Welcome to WebmasterWorld Guest from 54.196.231.129

Forum Moderators: goodroi

Message Too Old, No Replies

Robot.txt file help

How to create this file

     

beasscr

5:25 pm on May 16, 2002 (gmt 0)

Inactive Member
Account Expired

 
 


Okay, I'm entering an arena in which I really know nothing about. So some hand holding would really be appreciated!;)

I've been asked to do get a Robot.txt file together since we had a document listed on Google/Yahoo that we didn't want listed. So in order to have it removed Google states that I have to first implment the coding <META NAME="ROBOTS" CONTENT="NOINDEX, NOFOLLOW">. I understand what this tag tells the spiders, but I don't know if I can simply just add this tag to the source code or if I have to actually create a Robot.txt file.

5:26 pm on May 16, 2002 (gmt 0)

Senior Member

WebmasterWorld Senior Member 10+ Year Member

joined:Sept 16, 2001
posts:2059
votes: 0


First i would rename the file to robots.txt
and then enter www.robotstxt.org
5:35 pm on May 16, 2002 (gmt 0)

Senior Member from US 

WebmasterWorld Senior Member pageoneresults is a WebmasterWorld Top Contributor of All Time 10+ Year Member Top Contributors Of The Month

joined:Apr 27, 2001
posts:12166
votes: 51


The robots.txt file is a set of instructions for visiting robots (spiders) that index the content of your web site pages.
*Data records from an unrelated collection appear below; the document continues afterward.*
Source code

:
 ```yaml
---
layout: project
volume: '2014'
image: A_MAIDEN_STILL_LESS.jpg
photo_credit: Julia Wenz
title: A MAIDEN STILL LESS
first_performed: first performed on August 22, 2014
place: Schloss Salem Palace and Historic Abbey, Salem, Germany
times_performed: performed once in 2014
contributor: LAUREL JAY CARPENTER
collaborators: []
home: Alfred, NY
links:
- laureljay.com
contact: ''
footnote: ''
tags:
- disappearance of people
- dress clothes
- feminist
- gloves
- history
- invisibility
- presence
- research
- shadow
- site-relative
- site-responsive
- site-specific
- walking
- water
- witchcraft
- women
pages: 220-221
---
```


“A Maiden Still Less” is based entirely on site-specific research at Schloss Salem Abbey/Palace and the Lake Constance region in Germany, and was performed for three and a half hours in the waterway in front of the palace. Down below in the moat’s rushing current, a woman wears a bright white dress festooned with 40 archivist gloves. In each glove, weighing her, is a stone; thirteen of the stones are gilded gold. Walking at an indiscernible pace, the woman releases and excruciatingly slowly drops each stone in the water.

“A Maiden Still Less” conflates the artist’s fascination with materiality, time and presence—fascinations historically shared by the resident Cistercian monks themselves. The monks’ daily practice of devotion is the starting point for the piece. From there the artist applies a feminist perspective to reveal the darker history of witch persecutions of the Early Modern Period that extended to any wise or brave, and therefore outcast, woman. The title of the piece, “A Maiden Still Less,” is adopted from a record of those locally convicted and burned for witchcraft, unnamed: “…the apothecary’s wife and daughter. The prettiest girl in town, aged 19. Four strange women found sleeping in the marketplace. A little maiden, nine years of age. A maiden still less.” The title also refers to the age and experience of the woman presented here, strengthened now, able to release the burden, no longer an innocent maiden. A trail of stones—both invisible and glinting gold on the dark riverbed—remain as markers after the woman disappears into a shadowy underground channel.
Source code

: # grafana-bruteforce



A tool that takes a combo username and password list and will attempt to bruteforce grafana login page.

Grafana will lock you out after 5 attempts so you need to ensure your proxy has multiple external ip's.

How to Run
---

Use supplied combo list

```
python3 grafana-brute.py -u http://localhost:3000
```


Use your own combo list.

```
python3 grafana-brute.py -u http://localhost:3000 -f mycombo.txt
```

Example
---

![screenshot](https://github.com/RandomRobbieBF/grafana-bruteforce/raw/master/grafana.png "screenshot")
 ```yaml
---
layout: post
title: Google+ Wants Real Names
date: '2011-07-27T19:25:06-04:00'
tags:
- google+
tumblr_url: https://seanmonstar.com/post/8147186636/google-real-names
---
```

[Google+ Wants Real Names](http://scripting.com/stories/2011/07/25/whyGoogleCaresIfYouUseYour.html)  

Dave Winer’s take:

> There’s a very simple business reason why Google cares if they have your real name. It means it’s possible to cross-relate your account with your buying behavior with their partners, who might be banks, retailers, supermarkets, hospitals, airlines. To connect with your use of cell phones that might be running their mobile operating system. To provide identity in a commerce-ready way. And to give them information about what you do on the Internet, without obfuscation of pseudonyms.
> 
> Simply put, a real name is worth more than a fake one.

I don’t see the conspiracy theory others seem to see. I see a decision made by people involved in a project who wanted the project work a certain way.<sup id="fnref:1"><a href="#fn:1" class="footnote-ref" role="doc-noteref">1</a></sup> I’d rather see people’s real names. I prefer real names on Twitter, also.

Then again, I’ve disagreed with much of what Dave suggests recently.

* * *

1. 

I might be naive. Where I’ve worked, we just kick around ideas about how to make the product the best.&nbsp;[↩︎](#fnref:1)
The file must reside in the root directory of your web. For those spiders that obey the file, it provides a map for what they can, and cannot index.
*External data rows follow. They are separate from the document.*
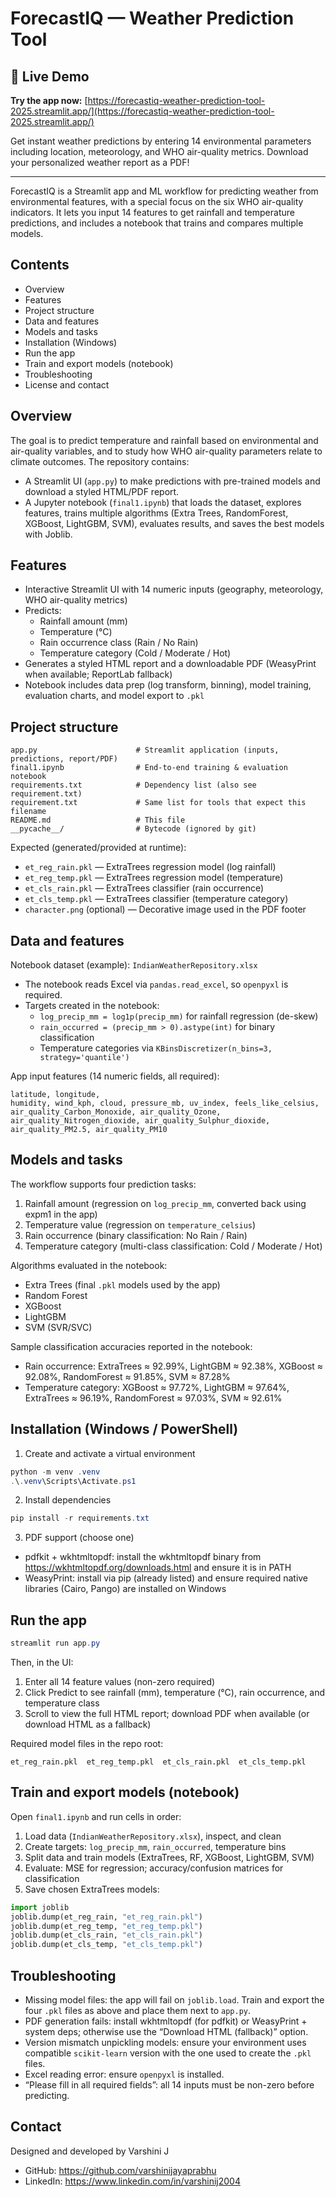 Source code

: # ForecastIQ — Weather Prediction Tool

## 🚀 Live Demo
**Try the app now:** [https://forecastiq-weather-prediction-tool-2025.streamlit.app/](https://forecastiq-weather-prediction-tool-2025.streamlit.app/)

Get instant weather predictions by entering 14 environmental parameters including location, meteorology, and WHO air-quality metrics. Download your personalized weather report as a PDF!

---

ForecastIQ is a Streamlit app and ML workflow for predicting weather from environmental features, with a special focus on the six WHO air-quality indicators. It lets you input 14 features to get rainfall and temperature predictions, and includes a notebook that trains and compares multiple models.

## Contents
- Overview
- Features
- Project structure
- Data and features
- Models and tasks
- Installation (Windows)
- Run the app
- Train and export models (notebook)
- Troubleshooting
- License and contact

## Overview
The goal is to predict temperature and rainfall based on environmental and air-quality variables, and to study how WHO air-quality parameters relate to climate outcomes. The repository contains:
- A Streamlit UI (`app.py`) to make predictions with pre-trained models and download a styled HTML/PDF report.
- A Jupyter notebook (`final1.ipynb`) that loads the dataset, explores features, trains multiple algorithms (Extra Trees, RandomForest, XGBoost, LightGBM, SVM), evaluates results, and saves the best models with Joblib.

## Features
- Interactive Streamlit UI with 14 numeric inputs (geography, meteorology, WHO air-quality metrics)
- Predicts:
	- Rainfall amount (mm)
	- Temperature (°C)
	- Rain occurrence class (Rain / No Rain)
	- Temperature category (Cold / Moderate / Hot)
- Generates a styled HTML report and a downloadable PDF (WeasyPrint when available; ReportLab fallback)
- Notebook includes data prep (log transform, binning), model training, evaluation charts, and model export to `.pkl`

## Project structure
```
app.py                      # Streamlit application (inputs, predictions, report/PDF)
final1.ipynb                # End-to-end training & evaluation notebook
requirements.txt            # Dependency list (also see requirement.txt)
requirement.txt             # Same list for tools that expect this filename
README.md                   # This file
__pycache__/                # Bytecode (ignored by git)
```

Expected (generated/provided at runtime):
- `et_reg_rain.pkl` — ExtraTrees regression model (log rainfall)
- `et_reg_temp.pkl` — ExtraTrees regression model (temperature)
- `et_cls_rain.pkl` — ExtraTrees classifier (rain occurrence)
- `et_cls_temp.pkl` — ExtraTrees classifier (temperature category)
- `character.png` (optional) — Decorative image used in the PDF footer

## Data and features
Notebook dataset (example): `IndianWeatherRepository.xlsx`
- The notebook reads Excel via `pandas.read_excel`, so `openpyxl` is required.
- Targets created in the notebook:
	- `log_precip_mm = log1p(precip_mm)` for rainfall regression (de-skew)
	- `rain_occurred = (precip_mm > 0).astype(int)` for binary classification
	- Temperature categories via `KBinsDiscretizer(n_bins=3, strategy='quantile')`

App input features (14 numeric fields, all required):
```
latitude, longitude,
humidity, wind_kph, cloud, pressure_mb, uv_index, feels_like_celsius,
air_quality_Carbon_Monoxide, air_quality_Ozone,
air_quality_Nitrogen_dioxide, air_quality_Sulphur_dioxide,
air_quality_PM2.5, air_quality_PM10
```

## Models and tasks
The workflow supports four prediction tasks:
1) Rainfall amount (regression on `log_precip_mm`, converted back using expm1 in the app)
2) Temperature value (regression on `temperature_celsius`)
3) Rain occurrence (binary classification: No Rain / Rain)
4) Temperature category (multi-class classification: Cold / Moderate / Hot)

Algorithms evaluated in the notebook:
- Extra Trees (final `.pkl` models used by the app)
- Random Forest
- XGBoost
- LightGBM
- SVM (SVR/SVC)

Sample classification accuracies reported in the notebook:
- Rain occurrence: ExtraTrees ≈ 92.99%, LightGBM ≈ 92.38%, XGBoost ≈ 92.08%, RandomForest ≈ 91.85%, SVM ≈ 87.28%
- Temperature category: XGBoost ≈ 97.72%, LightGBM ≈ 97.64%, ExtraTrees ≈ 96.19%, RandomForest ≈ 97.03%, SVM ≈ 92.61%

## Installation (Windows / PowerShell)
1) Create and activate a virtual environment
```powershell
python -m venv .venv
.\.venv\Scripts\Activate.ps1
```
2) Install dependencies
```powershell
pip install -r requirements.txt
```
3) PDF support (choose one)
- pdfkit + wkhtmltopdf: install the wkhtmltopdf binary from https://wkhtmltopdf.org/downloads.html and ensure it is in PATH
- WeasyPrint: install via pip (already listed) and ensure required native libraries (Cairo, Pango) are installed on Windows

## Run the app
```powershell
streamlit run app.py
```
Then, in the UI:
1) Enter all 14 feature values (non-zero required)
2) Click Predict to see rainfall (mm), temperature (°C), rain occurrence, and temperature class
3) Scroll to view the full HTML report; download PDF when available (or download HTML as a fallback)

Required model files in the repo root:
```
et_reg_rain.pkl  et_reg_temp.pkl  et_cls_rain.pkl  et_cls_temp.pkl
```

## Train and export models (notebook)
Open `final1.ipynb` and run cells in order:
1) Load data (`IndianWeatherRepository.xlsx`), inspect, and clean
2) Create targets: `log_precip_mm`, `rain_occurred`, temperature bins
3) Split data and train models (ExtraTrees, RF, XGBoost, LightGBM, SVM)
4) Evaluate: MSE for regression; accuracy/confusion matrices for classification
5) Save chosen ExtraTrees models:
```python
import joblib
joblib.dump(et_reg_rain, "et_reg_rain.pkl")
joblib.dump(et_reg_temp, "et_reg_temp.pkl")
joblib.dump(et_cls_rain, "et_cls_rain.pkl")
joblib.dump(et_cls_temp, "et_cls_temp.pkl")
```

## Troubleshooting
- Missing model files: the app will fail on `joblib.load`. Train and export the four `.pkl` files as above and place them next to `app.py`.
- PDF generation fails: install wkhtmltopdf (for pdfkit) or WeasyPrint + system deps; otherwise use the “Download HTML (fallback)” option.
- Version mismatch unpickling models: ensure your environment uses compatible `scikit-learn` version with the one used to create the `.pkl` files.
- Excel reading error: ensure `openpyxl` is installed.
- “Please fill in all required fields”: all 14 inputs must be non-zero before predicting.

## Contact

Designed and developed by Varshini J
- GitHub: https://github.com/varshinijayaprabhu
- LinkedIn: https://www.linkedin.com/in/varshinij2004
To exclude all robots from the server (do not use this one unless you want no indexing for the entire site!):

User-agent: *
Disallow: /

To exclude all robots from parts of a server:

User-agent: *
Disallow: /private/
Disallow: /images-saved/
Disallow: /images-working/

To exclude a single robot from the server:

User-agent: Named Bot
Disallow: /

To exclude a single robot from parts of a server:

User-agent: Named Bot
Disallow: /private/
Disallow: /images-saved/
Disallow: /images-working/

Note: The asterisk (*) or wildcard in the User-agent field is a special value meaning "any robot" and therefore is the only one needed until you fully understand how to set up different User-agents.

If you want to Disallow: a particular file within the directory, your Disallow: line might look like this one:

Disallow: /private/top-secret-stuff.htm

5:38 pm on May 16, 2002 (gmt 0)

New User

10+ Year Member

joined:May 1, 2002
posts:27
votes: 0


Just create a txt file called robots.txt as follows:

User-agent: *
Disallow: /cgi-bin
Disallow: /example.html

The asterisk in user-agent disallows all spiders.
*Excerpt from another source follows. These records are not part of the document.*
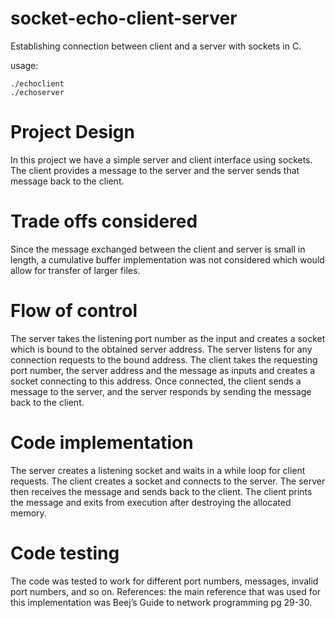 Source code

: # socket-echo-client-server
Establishing connection between client and a server with sockets in C.

usage:
```
./echoclient
./echoserver
```

# Project Design
In this project we have a simple server and client interface using sockets. The client provides a message to the server and the server sends that message back to the client. 
 
# Trade offs considered 
Since the message exchanged between the client and server is small in length, a cumulative buffer implementation was not considered which would allow for transfer of larger files. 

# Flow of control 
The server takes the listening port number as the input and creates a socket which is bound to the obtained server address. The server listens for any connection requests to the bound address. 
The client takes the requesting port number, the server address and the message as inputs and creates a socket connecting to this address. Once connected, the client sends a message to the server, and the server responds by sending the message back to the client.

# Code implementation 
The server creates a listening socket and waits in a while loop for client requests. The client creates a socket and connects to the server. The server then receives the message and sends back to the client. The client prints the message and exits from execution after destroying the allocated memory. 

# Code testing 
The code was tested to work for different port numbers, messages, invalid port numbers, and so on. 
References: the main reference that was used for this implementation was Beej’s Guide to network programming pg 29-30. 
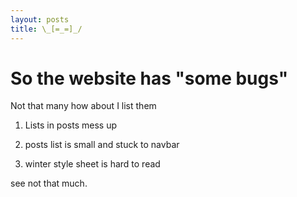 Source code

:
 ```yaml
---
layout: posts
title: \_[=_=]_/
---
```

So the website has "some bugs"
================================

Not that many how about I list them

1. Lists in posts mess up

2. posts list is small and stuck to navbar

3. winter style sheet is hard to read

see not that much.
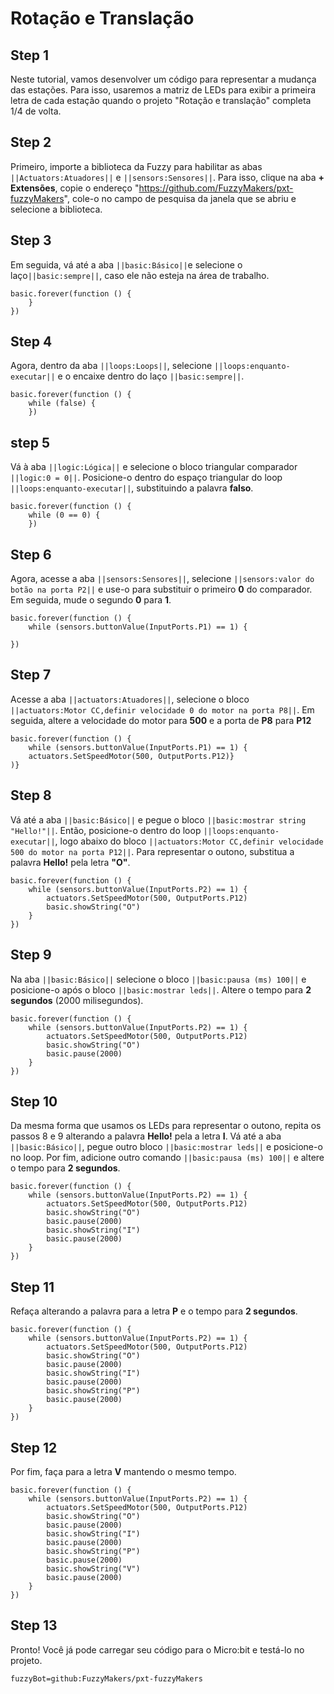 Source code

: # Rotação e Translação

## Step 1
Neste tutorial, vamos desenvolver um código para representar a mudança das estações.
Para isso, usaremos a matriz de LEDs para exibir a primeira letra de cada estação
quando o projeto "Rotação e translação" completa 1/4 de volta.

## Step 2
Primeiro, importe a biblioteca da Fuzzy para habilitar as abas ``||Actuators:Atuadores||`` e ``||sensors:Sensores||``.
Para isso, clique na aba **+ Extensões**, copie o endereço "https://github.com/FuzzyMakers/pxt-fuzzyMakers",
cole-o no campo de pesquisa da janela que se abriu e selecione a biblioteca.

## Step 3
Em seguida, vá até a aba ``||basic:Básico||``e selecione o laço``||basic:sempre||``, 
caso ele não esteja na área de trabalho.

```blocks
basic.forever(function () {
    }
})
```

## Step 4
Agora, dentro da aba ``||loops:Loops||``, selecione ``||loops:enquanto-executar||`` 
e o encaixe dentro do laço ``||basic:sempre||``.

```blocks
basic.forever(function () {
    while (false) {
    })
```

## step 5
Vá à aba ``||logic:Lógica||`` e selecione o bloco triangular comparador
``||logic:0 = 0||``. Posicione-o dentro do espaço triangular do loop 
``||loops:enquanto-executar||``, substituindo a palavra **falso**.

```blocks
basic.forever(function () {
    while (0 == 0) {
    })
```

## Step 6
Agora, acesse a aba ``||sensors:Sensores||``, selecione ``||sensors:valor do botão na porta P2||``
e use-o para substituir o primeiro **0** do comparador. Em seguida, mude o segundo **0**
para **1**.

```blocks
basic.forever(function () {
    while (sensors.buttonValue(InputPorts.P1) == 1) {
        
})
```

## Step 7
Acesse a aba ``||actuators:Atuadores||``, selecione o bloco ``||actuators:Motor CC,definir velocidade 0 do motor na porta P8||``.
Em seguida, altere a velocidade do motor para **500** e a porta de **P8** para **P12**

```blocks
basic.forever(function () {
    while (sensors.buttonValue(InputPorts.P1) == 1) {
    actuators.SetSpeedMotor(500, OutputPorts.P12)}
)}
```

## Step 8
Vá até a aba ``||basic:Básico||`` e pegue o bloco ``||basic:mostrar string "Hello!"||``.
Então, posicione-o dentro do loop ``||loops:enquanto-executar||``, logo abaixo
do bloco ``||actuators:Motor CC,definir velocidade 500 do motor na porta P12||``. 
Para representar o outono, substitua a palavra **Hello!** pela letra **"O"**.

```blocks
basic.forever(function () {
    while (sensors.buttonValue(InputPorts.P2) == 1) {
        actuators.SetSpeedMotor(500, OutputPorts.P12)
        basic.showString("O")
    }
})
```

## Step 9
Na aba ``||basic:Básico||`` selecione o bloco ``||basic:pausa (ms) 100||`` e posicione-o após
o bloco ``||basic:mostrar leds||``. Altere o tempo para **2 segundos** (2000 milisegundos).

```blocks
basic.forever(function () {
    while (sensors.buttonValue(InputPorts.P2) == 1) {
        actuators.SetSpeedMotor(500, OutputPorts.P12)
        basic.showString("O")
        basic.pause(2000)
    }
})
```

## Step 10
Da mesma forma que usamos os LEDs para representar o outono, repita os passos 8 e 9
alterando a palavra **Hello!** pela a letra **I**.
Vá até a aba ``||basic:Básico||``, pegue outro bloco ``||basic:mostrar leds||`` e
posicione-o no loop. Por fim, adicione outro comando ``||basic:pausa (ms) 100||``
e altere o tempo para **2 segundos**.

```blocks
basic.forever(function () {
    while (sensors.buttonValue(InputPorts.P2) == 1) {
        actuators.SetSpeedMotor(500, OutputPorts.P12)
        basic.showString("O")
        basic.pause(2000)
        basic.showString("I")
        basic.pause(2000)
    }
})
```

## Step 11
Refaça alterando a palavra para a letra **P** e o tempo para **2 segundos**.

```blocks
basic.forever(function () {
    while (sensors.buttonValue(InputPorts.P2) == 1) {
        actuators.SetSpeedMotor(500, OutputPorts.P12)
        basic.showString("O")
        basic.pause(2000)
        basic.showString("I")
        basic.pause(2000)
        basic.showString("P")
        basic.pause(2000)
    }
})
```
## Step 12
Por fim, faça para a letra  **V** mantendo o mesmo tempo.

```blocks
basic.forever(function () {
    while (sensors.buttonValue(InputPorts.P2) == 1) {
        actuators.SetSpeedMotor(500, OutputPorts.P12)
        basic.showString("O")
        basic.pause(2000)
        basic.showString("I")
        basic.pause(2000)
        basic.showString("P")
        basic.pause(2000)
        basic.showString("V")
        basic.pause(2000)
    }
})

```
## Step 13
Pronto! Você já pode carregar seu código para o Micro:bit e testá-lo no projeto.

```package
fuzzyBot=github:FuzzyMakers/pxt-fuzzyMakers
```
The disallow can be a file or specific page as shown

beasscr

6:01 pm on May 16, 2002 (gmt 0)

Inactive Member
Account Expired

 
 


Thanks lazerzubb, I've checked the site out already and thats why I have more questions.

I'm really confused about how to get a certain page not to be indexed. If I create a robots.txt file with:

User-agent: *
Disallow: <META NAME="ROBOTS" CONTENT="NOINDEX, NOFOLLOW">

Won't this tell the spiders not to index and follow the whole site?

Should I do something like this instead:
User-agent: *
Disallow: /thepagenotbeindexed

User-Agent: Googlebot
Disallow: /*.doc$

I know its elementry Webmaster stuff but when it comes to this stuff I'm in 1st grade in Webmaster school!

6:03 pm on May 16, 2002 (gmt 0)

Senior Member

WebmasterWorld Senior Member 10+ Year Member

joined:Sept 16, 2001
posts:2059
votes: 0


User-agent: *
Disallow: /nottobeincluded.html

And then they wont include it.

6:30 pm on May 16, 2002 (gmt 0)

Senior Member from US 

WebmasterWorld Senior Member keyplyr is a WebmasterWorld Top Contributor of All Time 10+ Year Member Top Contributors Of The Month

joined:Sept 26, 2001
posts:5810
votes: 64


To remove a page that you do not want Google to list, try submitting a request here:

[google.com...]

The META tag and the robot.txt are two seperate ways of doing about the same thing. This tag...

<META NAME="ROBOTS" CONTENT="NOINDEX, NOFOLLOW">

...is put anywhere between <HEAD> and </HEAD> on each page you don't want indexed.

The robots.txt file however, is a way of excluding robot(s) from crawling your entire site, directories, or individual pages. You can name specific robots to exclude or allow. It is more effecient because you can list all the info into one file.